# What you need to do:
Report every line of the records below that contains the word "HyperLogLog".

# Provided data:
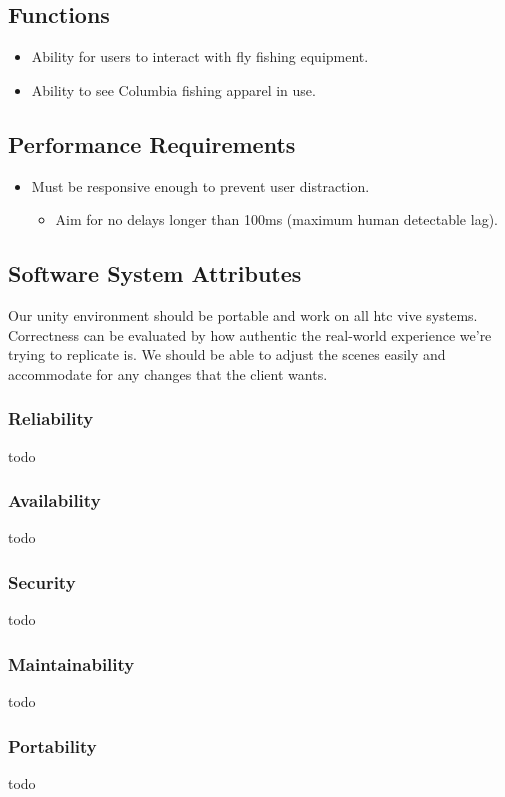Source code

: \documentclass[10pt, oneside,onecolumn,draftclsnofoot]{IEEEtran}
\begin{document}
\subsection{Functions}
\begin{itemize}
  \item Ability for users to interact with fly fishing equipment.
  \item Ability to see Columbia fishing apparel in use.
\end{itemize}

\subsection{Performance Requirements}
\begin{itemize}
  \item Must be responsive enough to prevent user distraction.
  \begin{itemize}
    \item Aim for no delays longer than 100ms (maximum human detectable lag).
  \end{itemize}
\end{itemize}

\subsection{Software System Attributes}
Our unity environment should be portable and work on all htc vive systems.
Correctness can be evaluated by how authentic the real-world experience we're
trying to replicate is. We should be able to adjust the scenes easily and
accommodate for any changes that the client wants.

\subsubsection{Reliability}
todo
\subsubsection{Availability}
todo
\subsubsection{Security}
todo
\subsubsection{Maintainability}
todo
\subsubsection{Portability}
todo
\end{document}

---

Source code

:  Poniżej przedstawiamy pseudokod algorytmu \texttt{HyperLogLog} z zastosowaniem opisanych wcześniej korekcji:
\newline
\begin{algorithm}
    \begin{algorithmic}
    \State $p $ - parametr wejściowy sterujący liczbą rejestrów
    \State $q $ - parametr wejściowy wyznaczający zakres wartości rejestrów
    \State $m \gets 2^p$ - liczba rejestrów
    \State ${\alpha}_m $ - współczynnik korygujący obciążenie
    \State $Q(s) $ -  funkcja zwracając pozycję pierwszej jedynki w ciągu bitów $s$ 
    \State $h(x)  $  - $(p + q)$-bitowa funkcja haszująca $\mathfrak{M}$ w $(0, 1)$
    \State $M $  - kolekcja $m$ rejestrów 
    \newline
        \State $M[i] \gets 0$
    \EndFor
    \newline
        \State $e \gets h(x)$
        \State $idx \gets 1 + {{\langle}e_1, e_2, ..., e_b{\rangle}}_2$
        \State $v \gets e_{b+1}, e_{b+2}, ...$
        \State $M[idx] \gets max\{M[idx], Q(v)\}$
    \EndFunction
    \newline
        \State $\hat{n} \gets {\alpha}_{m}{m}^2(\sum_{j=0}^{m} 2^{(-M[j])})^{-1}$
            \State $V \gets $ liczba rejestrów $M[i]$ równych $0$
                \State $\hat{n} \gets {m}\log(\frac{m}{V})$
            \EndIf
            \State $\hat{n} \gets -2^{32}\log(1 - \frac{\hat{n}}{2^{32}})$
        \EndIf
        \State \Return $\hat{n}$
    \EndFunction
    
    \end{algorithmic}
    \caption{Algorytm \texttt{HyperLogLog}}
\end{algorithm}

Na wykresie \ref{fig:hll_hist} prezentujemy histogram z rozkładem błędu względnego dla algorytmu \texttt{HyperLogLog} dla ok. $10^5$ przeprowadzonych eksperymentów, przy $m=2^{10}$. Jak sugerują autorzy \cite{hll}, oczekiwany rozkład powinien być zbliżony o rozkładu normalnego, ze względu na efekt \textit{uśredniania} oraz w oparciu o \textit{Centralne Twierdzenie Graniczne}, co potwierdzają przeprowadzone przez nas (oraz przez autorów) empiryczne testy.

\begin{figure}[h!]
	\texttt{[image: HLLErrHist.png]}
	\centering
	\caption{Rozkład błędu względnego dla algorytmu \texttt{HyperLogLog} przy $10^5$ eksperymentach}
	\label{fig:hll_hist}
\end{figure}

# Response area:
:  Poniżej przedstawiamy pseudokod algorytmu \texttt{HyperLogLog} z zastosowaniem opisanych wcześniej korekcji:
    \caption{Algorytm \texttt{HyperLogLog}}
Na wykresie \ref{fig:hll_hist} prezentujemy histogram z rozkładem błędu względnego dla algorytmu \texttt{HyperLogLog} dla ok. $10^5$ przeprowadzonych eksperymentów, przy $m=2^{10}$. Jak sugerują autorzy \cite{hll}, oczekiwany rozkład powinien być zbliżony o rozkładu normalnego, ze względu na efekt \textit{uśredniania} oraz w oparciu o \textit{Centralne Twierdzenie Graniczne}, co potwierdzają przeprowadzone przez nas (oraz przez autorów) empiryczne testy.
	\caption{Rozkład błędu względnego dla algorytmu \texttt{HyperLogLog} przy $10^5$ eksperymentach}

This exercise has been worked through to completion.